Histadrut chairman Ofer Eini took the contract workers out of mothballs and is now riding into the horizon on them.
Two and a half years ago he was at the height of his powers, the man who dragged Labor into the coalition with a far-reaching agreement with Prime Minister Benjamin Netanyahu.
Eini became the "nation's arbitrator," and later signed a new public-sector wage agreement. When the power went to his head - he called Ehud Barak an "idiot" in a television interview. But that "idiot" jumped the drowning Labor ship at the last moment to found Atzmaut and forced the Labor ministers to desert the Netanyahu government for the political wilderness.
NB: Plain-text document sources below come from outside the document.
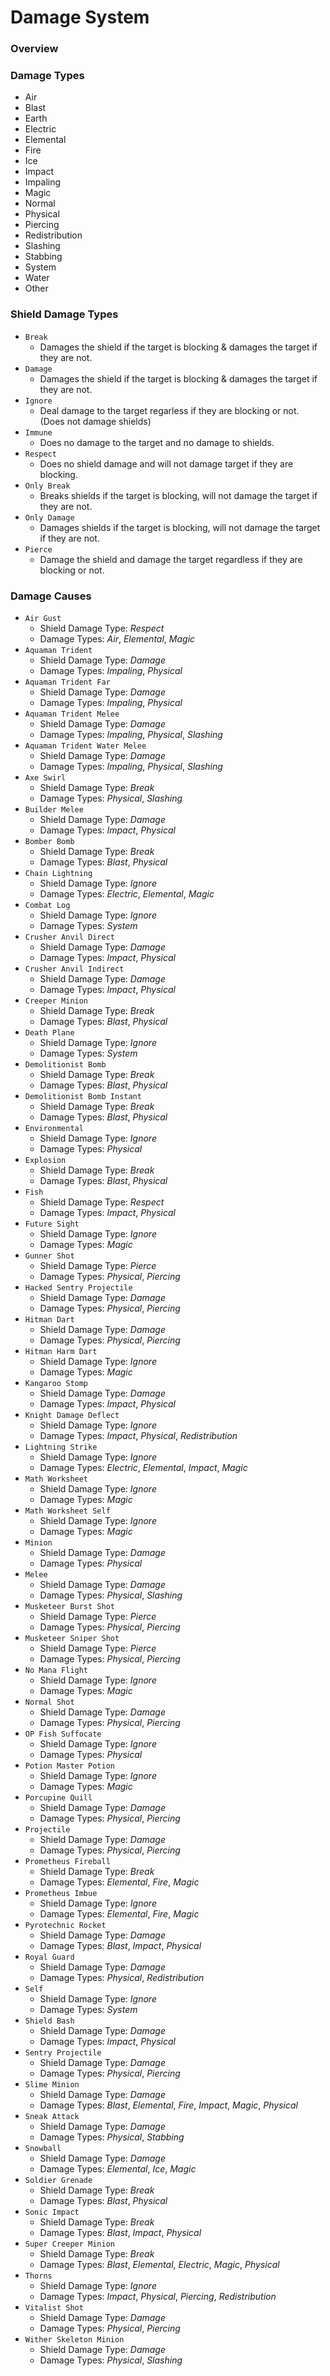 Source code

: 
# Damage System

### Overview

### Damage Types
- Air
- Blast
- Earth
- Electric
- Elemental
- Fire
- Ice
- Impact
- Impaling
- Magic
- Normal
- Physical
- Piercing
- Redistribution
- Slashing
- Stabbing
- System
- Water
- Other

### Shield Damage Types
- `Break`
    - Damages the shield if the target is blocking & damages the target if they are not.
- `Damage`
    - Damages the shield if the target is blocking & damages the target if they are not.
- `Ignore`
    - Deal damage to the target regarless if they are blocking or not. (Does not damage shields)
- `Immune`
    - Does no damage to the target and no damage to shields.
- `Respect`
    - Does no shield damage and will not damage target if they are blocking.
- `Only Break`
    - Breaks shields if the target is blocking, will not damage the target if they are not.
- `Only Damage`
    - Damages shields if the target is blocking, will not damage the target if they are not.
- `Pierce`
    - Damage the shield and damage the target regardless if they are blocking or not.

### Damage Causes
- `Air Gust`
    - Shield Damage Type: *Respect*
    - Damage Types: *Air*, *Elemental*, *Magic*
- `Aquaman Trident`
    - Shield Damage Type: *Damage*
    - Damage Types: *Impaling*, *Physical*
- `Aquaman Trident Far`
    - Shield Damage Type: *Damage*
    - Damage Types: *Impaling*, *Physical*
- `Aquaman Trident Melee`
    - Shield Damage Type: *Damage*
    - Damage Types: *Impaling*, *Physical*, *Slashing*
- `Aquaman Trident Water Melee`
    - Shield Damage Type: *Damage*
    - Damage Types: *Impaling*, *Physical*, *Slashing*
- `Axe Swirl`
    - Shield Damage Type: *Break*
    - Damage Types: *Physical*, *Slashing*
- `Builder Melee`
    - Shield Damage Type: *Damage*
    - Damage Types: *Impact*, *Physical*
- `Bomber Bomb`
    - Shield Damage Type: *Break*
    - Damage Types: *Blast*, *Physical*
- `Chain Lightning`
    - Shield Damage Type: *Ignore*
    - Damage Types: *Electric*, *Elemental*, *Magic*
- `Combat Log`
    - Shield Damage Type: *Ignore*
    - Damage Types: *System*
- `Crusher Anvil Direct`
    - Shield Damage Type: *Damage*
    - Damage Types: *Impact*, *Physical*
- `Crusher Anvil Indirect`
    - Shield Damage Type: *Damage*
    - Damage Types: *Impact*, *Physical*
- `Creeper Minion`
    - Shield Damage Type: *Break*
    - Damage Types: *Blast*, *Physical*
- `Death Plane`
    - Shield Damage Type: *Ignore*
    - Damage Types: *System*
- `Demolitionist Bomb`
    - Shield Damage Type: *Break*
    - Damage Types: *Blast*, *Physical*
- `Demolitionist Bomb Instant`
    - Shield Damage Type: *Break*
    - Damage Types: *Blast*, *Physical*
- `Environmental`
    - Shield Damage Type: *Ignore*
    - Damage Types: *Physical*
- `Explosion`
    - Shield Damage Type: *Break*
    - Damage Types: *Blast*, *Physical*
- `Fish`
    - Shield Damage Type: *Respect*
    - Damage Types: *Impact*, *Physical*
- `Future Sight`
    - Shield Damage Type: *Ignore*
    - Damage Types: *Magic*
- `Gunner Shot`
    - Shield Damage Type: *Pierce*
    - Damage Types: *Physical*, *Piercing*
- `Hacked Sentry Projectile`
    - Shield Damage Type: *Damage*
    - Damage Types: *Physical*, *Piercing*
- `Hitman Dart`
    - Shield Damage Type: *Damage*
    - Damage Types: *Physical*, *Piercing*
- `Hitman Harm Dart`
    - Shield Damage Type: *Ignore*
    - Damage Types: *Magic*
- `Kangaroo Stomp`
    - Shield Damage Type: *Damage*
    - Damage Types: *Impact*, *Physical*
- `Knight Damage Deflect`
    - Shield Damage Type: *Ignore*
    - Damage Types: *Impact*, *Physical*, *Redistribution*
- `Lightning Strike`
    - Shield Damage Type: *Ignore*
    - Damage Types: *Electric*, *Elemental*, *Impact*, *Magic*
- `Math Worksheet`
    - Shield Damage Type: *Ignore*
    - Damage Types: *Magic*
- `Math Worksheet Self`
    - Shield Damage Type: *Ignore*
    - Damage Types: *Magic*
- `Minion`
    - Shield Damage Type: *Damage*
    - Damage Types: *Physical*
- `Melee`
    - Shield Damage Type: *Damage*
    - Damage Types: *Physical*, *Slashing*
- `Musketeer Burst Shot`
    - Shield Damage Type: *Pierce*
    - Damage Types: *Physical*, *Piercing*
- `Musketeer Sniper Shot`
    - Shield Damage Type: *Pierce*
    - Damage Types: *Physical*, *Piercing*
- `No Mana Flight`
    - Shield Damage Type: *Ignore*
    - Damage Types: *Magic*
- `Normal Shot`
    - Shield Damage Type: *Damage*
    - Damage Types: *Physical*, *Piercing*
- `OP Fish Suffocate`
    - Shield Damage Type: *Ignore*
    - Damage Types: *Physical*
- `Potion Master Potion`
    - Shield Damage Type: *Ignore*
    - Damage Types: *Magic*
- `Porcupine Quill`
    - Shield Damage Type: *Damage*
    - Damage Types: *Physical*, *Piercing*
- `Projectile`
    - Shield Damage Type: *Damage*
    - Damage Types: *Physical*, *Piercing*
- `Prometheus Fireball`
    - Shield Damage Type: *Break*
    - Damage Types: *Elemental*, *Fire*, *Magic*
- `Prometheus Imbue`
    - Shield Damage Type: *Ignore*
    - Damage Types: *Elemental*, *Fire*, *Magic*
- `Pyrotechnic Rocket`
    - Shield Damage Type: *Damage*
    - Damage Types: *Blast*, *Impact*, *Physical*
- `Royal Guard`
    - Shield Damage Type: *Damage*
    - Damage Types: *Physical*, *Redistribution*
- `Self`
    - Shield Damage Type: *Ignore*
    - Damage Types: *System*
- `Shield Bash`
    - Shield Damage Type: *Damage*
    - Damage Types: *Impact*, *Physical*
- `Sentry Projectile`
    - Shield Damage Type: *Damage*
    - Damage Types: *Physical*, *Piercing*
- `Slime Minion`
    - Shield Damage Type: *Damage*
    - Damage Types: *Blast*, *Elemental*, *Fire*, *Impact*, *Magic*, *Physical*
- `Sneak Attack`
    - Shield Damage Type: *Damage*
    - Damage Types: *Physical*, *Stabbing*
- `Snowball`
    - Shield Damage Type: *Damage*
    - Damage Types: *Elemental*, *Ice*, *Magic*
- `Soldier Grenade`
    - Shield Damage Type: *Break*
    - Damage Types: *Blast*, *Physical*
- `Sonic Impact`
    - Shield Damage Type: *Break*
    - Damage Types: *Blast*, *Impact*, *Physical*
- `Super Creeper Minion`
    - Shield Damage Type: *Break*
    - Damage Types: *Blast*, *Elemental*, *Electric*, *Magic*, *Physical*
- `Thorns`
    - Shield Damage Type: *Ignore*
    - Damage Types: *Impact*, *Physical*, *Piercing*, *Redistribution*
- `Vitalist Shot`
    - Shield Damage Type: *Damage*
    - Damage Types: *Physical*, *Piercing*
- `Wither Skeleton Minion`
    - Shield Damage Type: *Damage*
    - Damage Types: *Physical*, *Slashing*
Eini, shorn of his political power and disdained by the young social revolutionaries of the summer, searched for an issue that would put him back in the spotlight and found the contract workers. I'm relevant, popular and powerful once again, he is signaling Netanyahu. I can call a general strike and cause damage to us all.
That is not to say that the contract workers are not an important issue. They are. But calling a general strike so quickly, without exhausting the potential of negotiations with the treasury, when Israel is so vulnerable to fallout from the European economic crisis?
Eini did not even threaten a strike over the exponentially deeper issue of the "social protest," and for good reason: It was identified with Daphni Leef and Itzik Shmuli, not with him. But the contract workers are "his," and he has an itchy trigger finger.
It should be noted that Netanyahu comes out well with Eini. Not only does he not attack him, he even says Netanyahu understands the problem and is willing to compromise but is thwarted by the evil people of the treasury's budget division. Eini wants to forge a new alliance with Netanyahu, but sees the Finance Ministry as nothing but a punching bag.
Ironically, Eini and the Histadrut are the main reason Israel has so many contract workers. By being so inflexible about work security for public-sector employees they effectively forced administrators to achieve flexibility by bypassing the unions and hiring workers through contractors. And some of them are horribly exploited, with low wages and no social benefits.
That must be fixed, and should be the focus of Eini's campaign. He should also fight to change the public-sector tender system, from one that awards the lowest bidder to one that provides fair wages and social benefits to workers. If he does that, and agrees to give government employers a degree of "administrative flexibility," it will eliminate the need for so many contract workers in the public sector.